Hi @Alex001, welcome to the forum :slight_smile:

To follow waypoints the vehicle needs a position estimate, which requires some form of positioning sensor.

You’ll likely need to use a stereo camera for this, and get the depth from the stereo difference. The camera itself can be inside an enclosure, so doesn’t necessarily need to have its own waterproofing.

There’s a thread here about OAK cameras, which may be of interest.

That depends what approach you’re taking. A stereo camera has (at least) two cameras. If you’re doing your own stereo differencing then that could be two separate cameras, or you could have a package that includes the cameras and does the differencing for you.
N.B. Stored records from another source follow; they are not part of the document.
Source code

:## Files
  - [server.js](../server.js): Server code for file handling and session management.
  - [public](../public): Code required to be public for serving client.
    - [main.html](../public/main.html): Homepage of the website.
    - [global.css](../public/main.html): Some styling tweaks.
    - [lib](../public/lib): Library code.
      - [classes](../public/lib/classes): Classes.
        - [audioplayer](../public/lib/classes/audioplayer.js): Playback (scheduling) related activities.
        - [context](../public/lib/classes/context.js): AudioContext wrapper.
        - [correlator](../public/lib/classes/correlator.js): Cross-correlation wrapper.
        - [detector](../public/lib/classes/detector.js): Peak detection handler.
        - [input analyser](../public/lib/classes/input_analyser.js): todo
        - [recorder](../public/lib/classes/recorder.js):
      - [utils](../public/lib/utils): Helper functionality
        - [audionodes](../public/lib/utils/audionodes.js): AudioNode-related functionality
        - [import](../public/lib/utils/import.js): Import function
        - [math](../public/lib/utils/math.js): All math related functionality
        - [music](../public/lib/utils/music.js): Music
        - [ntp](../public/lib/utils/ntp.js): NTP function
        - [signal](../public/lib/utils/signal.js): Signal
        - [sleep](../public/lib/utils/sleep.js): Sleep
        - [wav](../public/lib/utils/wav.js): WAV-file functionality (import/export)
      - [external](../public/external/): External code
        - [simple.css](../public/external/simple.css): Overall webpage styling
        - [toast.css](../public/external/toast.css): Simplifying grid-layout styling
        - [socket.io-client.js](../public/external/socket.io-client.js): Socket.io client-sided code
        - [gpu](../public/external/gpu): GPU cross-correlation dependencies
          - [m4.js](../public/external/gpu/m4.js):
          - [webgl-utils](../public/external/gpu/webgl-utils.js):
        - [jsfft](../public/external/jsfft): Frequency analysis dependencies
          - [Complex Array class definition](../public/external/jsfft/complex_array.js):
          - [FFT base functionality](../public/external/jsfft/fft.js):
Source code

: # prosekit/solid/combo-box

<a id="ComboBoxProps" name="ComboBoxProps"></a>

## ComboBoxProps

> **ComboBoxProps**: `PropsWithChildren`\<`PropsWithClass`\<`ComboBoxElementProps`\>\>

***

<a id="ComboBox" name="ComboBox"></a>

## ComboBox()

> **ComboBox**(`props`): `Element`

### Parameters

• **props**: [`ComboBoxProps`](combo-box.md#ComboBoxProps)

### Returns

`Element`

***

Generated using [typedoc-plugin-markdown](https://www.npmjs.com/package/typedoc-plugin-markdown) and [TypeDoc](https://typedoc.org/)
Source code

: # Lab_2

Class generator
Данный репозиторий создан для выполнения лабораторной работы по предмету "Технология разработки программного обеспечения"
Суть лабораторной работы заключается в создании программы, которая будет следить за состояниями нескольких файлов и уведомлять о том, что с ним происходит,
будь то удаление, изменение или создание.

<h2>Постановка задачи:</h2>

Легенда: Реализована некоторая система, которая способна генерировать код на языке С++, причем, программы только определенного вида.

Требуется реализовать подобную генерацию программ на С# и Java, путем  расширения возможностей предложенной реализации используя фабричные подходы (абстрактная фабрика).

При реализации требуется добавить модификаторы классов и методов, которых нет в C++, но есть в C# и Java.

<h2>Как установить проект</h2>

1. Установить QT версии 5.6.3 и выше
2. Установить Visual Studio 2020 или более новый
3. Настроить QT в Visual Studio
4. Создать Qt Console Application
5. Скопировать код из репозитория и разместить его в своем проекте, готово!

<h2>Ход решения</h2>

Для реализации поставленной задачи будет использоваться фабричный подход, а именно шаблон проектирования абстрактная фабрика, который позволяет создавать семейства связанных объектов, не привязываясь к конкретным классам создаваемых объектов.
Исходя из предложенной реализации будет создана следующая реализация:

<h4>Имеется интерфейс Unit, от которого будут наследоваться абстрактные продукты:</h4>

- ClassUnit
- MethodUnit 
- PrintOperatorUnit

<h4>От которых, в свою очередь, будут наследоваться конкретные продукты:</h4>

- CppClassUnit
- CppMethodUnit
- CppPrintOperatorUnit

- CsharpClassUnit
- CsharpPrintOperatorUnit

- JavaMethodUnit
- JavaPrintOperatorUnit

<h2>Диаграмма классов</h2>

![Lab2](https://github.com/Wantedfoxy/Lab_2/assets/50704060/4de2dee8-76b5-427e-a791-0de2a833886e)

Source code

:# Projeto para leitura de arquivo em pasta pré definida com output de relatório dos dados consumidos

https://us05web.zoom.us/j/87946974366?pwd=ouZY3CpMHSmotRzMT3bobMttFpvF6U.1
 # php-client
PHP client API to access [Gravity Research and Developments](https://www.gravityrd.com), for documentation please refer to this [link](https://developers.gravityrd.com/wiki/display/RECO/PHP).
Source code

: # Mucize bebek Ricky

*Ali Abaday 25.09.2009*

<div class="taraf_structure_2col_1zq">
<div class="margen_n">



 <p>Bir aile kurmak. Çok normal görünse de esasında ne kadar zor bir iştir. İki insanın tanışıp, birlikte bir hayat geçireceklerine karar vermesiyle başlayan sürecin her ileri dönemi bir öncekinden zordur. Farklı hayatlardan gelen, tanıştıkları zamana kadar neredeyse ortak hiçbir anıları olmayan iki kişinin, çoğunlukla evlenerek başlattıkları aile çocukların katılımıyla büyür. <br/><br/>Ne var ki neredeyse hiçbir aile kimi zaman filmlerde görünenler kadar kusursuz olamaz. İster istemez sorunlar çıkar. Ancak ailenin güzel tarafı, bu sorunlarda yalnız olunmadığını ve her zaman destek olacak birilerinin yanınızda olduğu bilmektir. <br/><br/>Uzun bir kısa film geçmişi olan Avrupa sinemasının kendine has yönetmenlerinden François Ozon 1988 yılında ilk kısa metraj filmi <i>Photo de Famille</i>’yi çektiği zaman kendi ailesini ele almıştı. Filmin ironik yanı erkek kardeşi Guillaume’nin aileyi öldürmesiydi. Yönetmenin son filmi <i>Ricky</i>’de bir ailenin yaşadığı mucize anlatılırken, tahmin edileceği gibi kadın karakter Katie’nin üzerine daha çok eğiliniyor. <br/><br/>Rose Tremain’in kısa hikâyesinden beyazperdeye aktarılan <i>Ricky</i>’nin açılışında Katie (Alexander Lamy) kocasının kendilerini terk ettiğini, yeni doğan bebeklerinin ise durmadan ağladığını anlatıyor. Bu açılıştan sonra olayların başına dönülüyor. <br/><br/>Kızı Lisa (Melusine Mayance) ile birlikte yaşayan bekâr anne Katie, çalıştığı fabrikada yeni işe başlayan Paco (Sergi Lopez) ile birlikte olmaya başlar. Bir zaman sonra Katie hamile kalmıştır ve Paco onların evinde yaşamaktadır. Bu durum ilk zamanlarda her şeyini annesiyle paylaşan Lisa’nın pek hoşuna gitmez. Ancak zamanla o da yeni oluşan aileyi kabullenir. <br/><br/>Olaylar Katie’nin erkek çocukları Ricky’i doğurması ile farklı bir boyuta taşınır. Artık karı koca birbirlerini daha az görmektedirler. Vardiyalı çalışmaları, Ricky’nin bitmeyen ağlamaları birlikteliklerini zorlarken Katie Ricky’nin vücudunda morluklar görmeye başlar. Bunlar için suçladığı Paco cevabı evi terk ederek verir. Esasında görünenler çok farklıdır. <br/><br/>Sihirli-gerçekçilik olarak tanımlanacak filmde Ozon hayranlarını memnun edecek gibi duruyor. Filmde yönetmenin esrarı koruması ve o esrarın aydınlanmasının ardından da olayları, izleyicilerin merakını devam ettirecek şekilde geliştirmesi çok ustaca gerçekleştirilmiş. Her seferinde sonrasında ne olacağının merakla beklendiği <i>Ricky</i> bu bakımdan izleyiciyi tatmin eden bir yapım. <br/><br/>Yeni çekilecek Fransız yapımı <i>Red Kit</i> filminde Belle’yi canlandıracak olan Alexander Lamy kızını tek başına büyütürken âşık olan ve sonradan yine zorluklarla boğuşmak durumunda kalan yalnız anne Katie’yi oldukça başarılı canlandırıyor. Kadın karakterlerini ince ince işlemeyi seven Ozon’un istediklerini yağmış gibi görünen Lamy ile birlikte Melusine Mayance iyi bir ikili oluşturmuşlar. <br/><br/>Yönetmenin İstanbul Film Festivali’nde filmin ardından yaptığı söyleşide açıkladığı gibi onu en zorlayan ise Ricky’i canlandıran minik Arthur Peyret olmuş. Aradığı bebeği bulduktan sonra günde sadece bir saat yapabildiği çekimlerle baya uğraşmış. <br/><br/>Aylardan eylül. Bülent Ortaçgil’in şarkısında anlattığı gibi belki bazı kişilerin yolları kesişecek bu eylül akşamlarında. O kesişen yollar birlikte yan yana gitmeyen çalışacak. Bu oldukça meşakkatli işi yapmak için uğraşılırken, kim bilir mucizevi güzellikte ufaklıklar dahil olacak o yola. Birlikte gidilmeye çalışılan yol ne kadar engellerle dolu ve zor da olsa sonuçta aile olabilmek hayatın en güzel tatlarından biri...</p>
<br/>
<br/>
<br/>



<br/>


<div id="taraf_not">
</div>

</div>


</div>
Object detection requires some form of classification model. It may be possible to run that on the Raspberry Pi at low framerates and resolutions, but that kind of functionality is also possible on an OAK camera. I’d recommend avoiding excessive processing on the Raspberry Pi, because it could overheat and end up throttling the performance of the vehicle operation components.

ArduPilot has support for this kind of thing, although I don’t believe it has been transferred to ArduSub yet.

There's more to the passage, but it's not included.